DS55 are done with their training! The last two days of dashboard week have been focused on turning a Letterboxd list into an infographic dashboard. As a two day project, there pressure was on to get everything right but there was also more excitement to put all the elements we've learnt over the past 17 weeks into something that really tells a story
For this final project I looked at the Letterboxd Top 100 Most Liked Movies of All Time and my goal was to understand what makes a film loved by audiences.
Plan and Sketch
Thursday morning was mostly spent planning and creating deadlines for myself. We had begun web scraping for this project during refresher week so I wanted to have a look at what I had done so far. I also needed to create a sketch, find out what data I was missing, and then finish scraping the data by the end of the day. Then I could completely focus on building on Friday and making sure it all still related to the user story.
My user story was based on a film studio executive:
As a film studio executive, I need to identify the key characteristics that make films highly rated and widely loved, so that I can replicate successful patterns in future productions, by analysing insights across genre, runtime, and release era.
From this I ended up sketching two dashboards that were less about reporting data and more about uncovering a blueprint for a most-loved film. The first one was an overview of the films in the list and the second one had a parameter so you could get insights for a specific genre.

Data
During the web scraping session on Friday, I managed to get the list of the individual film URLs and had made a start on picking out the director and the genre. I started working on pulling out more data from the JSON such as the ratings, cast list, production company etc. but I realised that the output was starting to explode with multiple rows for one film. Before continuing I collated the film name, year, director, minutes, rating, and image URL into one main table where the granularity was just one row per film. Then I made the cast list, genre, production company, and directors into their own tables and outputted all of these as different sheets in one Excel file like this

To get the revenue and budget data, I had to do a third download using TMDB links and that went into its own separate finance sheet.
Building the Dashboard
Friday morning was completely dedicated to building all the charts and the afternoon was for formatting. I started building the overview dashboard first with the many bar charts and histograms which looked like this:

I originally sketched a histogram for the runtime as well but changed my mind and wanted to do more of an area chart or density plot histogram but I couldn't get a smooth curved line so decided to deal with it later. I didn't have enough time to figure this out in the end but I'm glad I didn't get tunnel vision and managed to finish the other aspects of the dashboard.
For the genre combinations highlight table I duplicated the genre table and joined it to itself.

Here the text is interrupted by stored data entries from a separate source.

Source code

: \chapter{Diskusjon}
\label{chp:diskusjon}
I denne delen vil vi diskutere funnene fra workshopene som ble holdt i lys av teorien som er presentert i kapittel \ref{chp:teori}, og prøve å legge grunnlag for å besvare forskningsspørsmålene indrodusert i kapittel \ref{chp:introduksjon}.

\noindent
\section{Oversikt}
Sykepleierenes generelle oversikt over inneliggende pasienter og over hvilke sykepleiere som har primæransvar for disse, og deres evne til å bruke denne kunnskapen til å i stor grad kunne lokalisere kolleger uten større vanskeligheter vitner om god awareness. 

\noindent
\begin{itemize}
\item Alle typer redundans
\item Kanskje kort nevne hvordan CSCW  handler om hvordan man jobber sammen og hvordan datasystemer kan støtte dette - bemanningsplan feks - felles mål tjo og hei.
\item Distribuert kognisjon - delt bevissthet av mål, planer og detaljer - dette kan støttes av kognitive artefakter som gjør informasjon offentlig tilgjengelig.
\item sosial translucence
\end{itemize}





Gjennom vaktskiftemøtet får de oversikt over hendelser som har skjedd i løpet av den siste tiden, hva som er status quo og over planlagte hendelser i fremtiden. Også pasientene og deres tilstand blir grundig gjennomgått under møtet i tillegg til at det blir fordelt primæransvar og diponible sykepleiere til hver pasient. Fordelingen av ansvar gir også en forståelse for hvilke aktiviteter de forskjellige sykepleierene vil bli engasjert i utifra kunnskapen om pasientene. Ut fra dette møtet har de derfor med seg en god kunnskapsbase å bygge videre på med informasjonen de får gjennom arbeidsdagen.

The lighter colours represent a higher number of films and I had a diagonal line where the genres were equal to each other so I made a calculation to filter out when genre = genre (2). I created a second calculation using ZN to fill in any nulls so that there wouldn't be any gaps in the table.
For the genre dashboard I made a genre parameter and started with the top 3 films (in the selected genre) bar chart, and also used the image URLs to show those 3 films.

Once I was done with building I put everything into containers the way I wanted to look and turned my attention to the formatting and design. I had spent my morning commute watching reels about how to make a background in Figma. With a couple hours to go before the presentation I felt confident enough with the videos and blogs I had found and started building a gradient for the background.
I used the free gradient generator to create the background colours and followed these steps to attempt the liquid glass look, giving me something like this.

Feedback and Next Steps
The feedback was mostly small adjustments. The first thing was that all my charts needed clear axes. Additionally, I’d added stars above all of my KPIs but they were only really necessary for the first one, and I also needed to clarify that the rating shown was the average across the list of films.

The last two things were more chart suggestions, so the runtime data (which I didn't end up formatting) could be visualised as a bar chart or box plot, and it would also be good to include something about the revenue (it was in the tooltips but it would be good to include some revenue context).
My next steps would be to implement the feedback (most of which I've done) and to also finish the genre dashboard as there were a few ideas I had that I didn't have time to finish. For example, I wanted to show common director/actor pairings so that would be nice to explore in the future.
This is what the dashboards look like currently with some changes made already.

Final Thoughts
This was the perfect project for the dashboard week finale, we got to incorporate so many things we've learnt and the stress levels were relatively low! I was also the most organised I've been so far, with the two day plan and also having folders for my calculations for each dashboard and also a dashboard for just the KPIs. Thank you Lorna for making our last week so enjoyable it feels like such a satisfying ending to our training!